---------- SOURCE MATERIAL ----------
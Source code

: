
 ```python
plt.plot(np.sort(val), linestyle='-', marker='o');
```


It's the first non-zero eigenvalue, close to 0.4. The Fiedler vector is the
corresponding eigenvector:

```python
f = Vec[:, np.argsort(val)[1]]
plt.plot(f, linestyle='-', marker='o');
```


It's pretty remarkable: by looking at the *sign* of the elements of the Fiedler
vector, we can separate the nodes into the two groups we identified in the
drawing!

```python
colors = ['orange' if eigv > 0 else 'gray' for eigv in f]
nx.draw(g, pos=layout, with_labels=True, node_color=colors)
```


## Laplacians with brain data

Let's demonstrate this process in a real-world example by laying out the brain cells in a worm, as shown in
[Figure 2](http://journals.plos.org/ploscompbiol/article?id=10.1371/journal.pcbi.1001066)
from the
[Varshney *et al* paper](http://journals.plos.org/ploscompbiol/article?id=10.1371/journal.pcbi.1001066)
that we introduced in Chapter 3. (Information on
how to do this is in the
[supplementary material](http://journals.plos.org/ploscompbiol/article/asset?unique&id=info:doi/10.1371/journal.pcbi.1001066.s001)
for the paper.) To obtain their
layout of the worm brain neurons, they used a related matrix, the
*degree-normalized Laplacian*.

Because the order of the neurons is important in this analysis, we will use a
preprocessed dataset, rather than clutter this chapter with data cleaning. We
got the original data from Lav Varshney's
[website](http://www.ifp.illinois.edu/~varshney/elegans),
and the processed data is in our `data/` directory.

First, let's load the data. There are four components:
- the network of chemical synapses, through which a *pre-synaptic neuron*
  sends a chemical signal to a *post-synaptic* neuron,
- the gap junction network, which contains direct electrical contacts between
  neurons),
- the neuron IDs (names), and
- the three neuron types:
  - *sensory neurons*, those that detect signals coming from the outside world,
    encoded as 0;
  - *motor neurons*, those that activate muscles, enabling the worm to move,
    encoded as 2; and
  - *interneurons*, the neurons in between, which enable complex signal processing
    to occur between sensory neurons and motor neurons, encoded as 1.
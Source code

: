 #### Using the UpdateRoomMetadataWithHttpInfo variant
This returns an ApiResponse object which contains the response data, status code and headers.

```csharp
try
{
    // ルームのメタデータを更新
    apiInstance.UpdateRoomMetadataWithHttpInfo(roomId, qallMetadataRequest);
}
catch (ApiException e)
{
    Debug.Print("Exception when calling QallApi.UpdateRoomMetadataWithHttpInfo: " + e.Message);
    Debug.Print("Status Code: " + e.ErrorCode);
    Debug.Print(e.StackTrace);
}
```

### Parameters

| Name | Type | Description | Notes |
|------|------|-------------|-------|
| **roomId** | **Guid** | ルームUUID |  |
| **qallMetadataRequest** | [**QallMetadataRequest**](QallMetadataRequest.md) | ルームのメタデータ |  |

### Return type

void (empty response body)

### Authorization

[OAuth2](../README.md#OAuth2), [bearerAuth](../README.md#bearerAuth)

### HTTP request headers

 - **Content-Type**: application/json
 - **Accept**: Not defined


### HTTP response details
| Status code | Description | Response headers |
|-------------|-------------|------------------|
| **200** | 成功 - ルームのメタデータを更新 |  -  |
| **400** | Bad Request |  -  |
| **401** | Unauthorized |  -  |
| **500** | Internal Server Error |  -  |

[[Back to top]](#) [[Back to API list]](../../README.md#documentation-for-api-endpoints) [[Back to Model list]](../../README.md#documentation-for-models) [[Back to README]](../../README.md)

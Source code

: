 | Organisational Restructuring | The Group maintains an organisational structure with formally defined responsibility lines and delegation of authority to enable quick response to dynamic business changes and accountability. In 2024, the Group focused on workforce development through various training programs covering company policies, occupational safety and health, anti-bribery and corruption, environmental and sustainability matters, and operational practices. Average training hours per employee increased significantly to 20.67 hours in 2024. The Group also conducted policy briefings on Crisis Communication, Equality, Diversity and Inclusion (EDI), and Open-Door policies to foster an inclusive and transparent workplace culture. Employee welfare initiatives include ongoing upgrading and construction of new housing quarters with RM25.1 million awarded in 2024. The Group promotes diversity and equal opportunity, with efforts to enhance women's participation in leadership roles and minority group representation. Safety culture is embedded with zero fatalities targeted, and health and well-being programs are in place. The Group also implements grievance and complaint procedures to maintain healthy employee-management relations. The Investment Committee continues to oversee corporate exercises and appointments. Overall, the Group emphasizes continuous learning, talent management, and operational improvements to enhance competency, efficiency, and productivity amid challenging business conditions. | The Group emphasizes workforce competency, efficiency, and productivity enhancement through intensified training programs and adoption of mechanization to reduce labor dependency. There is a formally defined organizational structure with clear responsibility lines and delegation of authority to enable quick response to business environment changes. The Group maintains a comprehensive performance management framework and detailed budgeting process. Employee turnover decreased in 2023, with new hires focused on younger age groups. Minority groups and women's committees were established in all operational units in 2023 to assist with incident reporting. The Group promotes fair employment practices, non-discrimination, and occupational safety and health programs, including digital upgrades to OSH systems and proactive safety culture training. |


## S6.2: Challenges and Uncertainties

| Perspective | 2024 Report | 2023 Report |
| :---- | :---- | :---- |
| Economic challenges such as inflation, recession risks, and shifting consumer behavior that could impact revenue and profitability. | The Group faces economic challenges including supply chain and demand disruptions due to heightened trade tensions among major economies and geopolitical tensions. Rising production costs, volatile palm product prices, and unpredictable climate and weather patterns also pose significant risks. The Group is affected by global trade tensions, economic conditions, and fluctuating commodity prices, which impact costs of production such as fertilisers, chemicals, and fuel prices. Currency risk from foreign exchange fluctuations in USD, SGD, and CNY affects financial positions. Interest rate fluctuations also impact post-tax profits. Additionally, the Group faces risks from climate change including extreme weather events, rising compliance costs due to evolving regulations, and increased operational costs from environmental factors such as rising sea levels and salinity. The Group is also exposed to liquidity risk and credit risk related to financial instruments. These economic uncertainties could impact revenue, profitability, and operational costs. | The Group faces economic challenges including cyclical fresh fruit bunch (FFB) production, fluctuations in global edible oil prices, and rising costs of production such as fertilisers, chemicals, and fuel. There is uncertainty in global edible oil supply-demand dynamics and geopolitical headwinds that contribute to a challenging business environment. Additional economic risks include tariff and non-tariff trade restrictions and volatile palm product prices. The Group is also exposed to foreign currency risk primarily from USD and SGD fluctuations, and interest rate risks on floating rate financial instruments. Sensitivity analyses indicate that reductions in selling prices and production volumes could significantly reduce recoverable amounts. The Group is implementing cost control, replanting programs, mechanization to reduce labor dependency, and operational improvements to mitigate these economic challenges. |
----------
[WHAT YOU WILL DO] Copy the lines from the start of the data verbatim, stopping after the line containing "## Laplacians with brain data".

[SOLUTION TO THE EXERCISE]
Source code

:
 ```python
plt.plot(np.sort(val), linestyle='-', marker='o');
```


It's the first non-zero eigenvalue, close to 0.4. The Fiedler vector is the
corresponding eigenvector:

```python
f = Vec[:, np.argsort(val)[1]]
plt.plot(f, linestyle='-', marker='o');
```


It's pretty remarkable: by looking at the *sign* of the elements of the Fiedler
vector, we can separate the nodes into the two groups we identified in the
drawing!

```python
colors = ['orange' if eigv > 0 else 'gray' for eigv in f]
nx.draw(g, pos=layout, with_labels=True, node_color=colors)
```


## Laplacians with brain data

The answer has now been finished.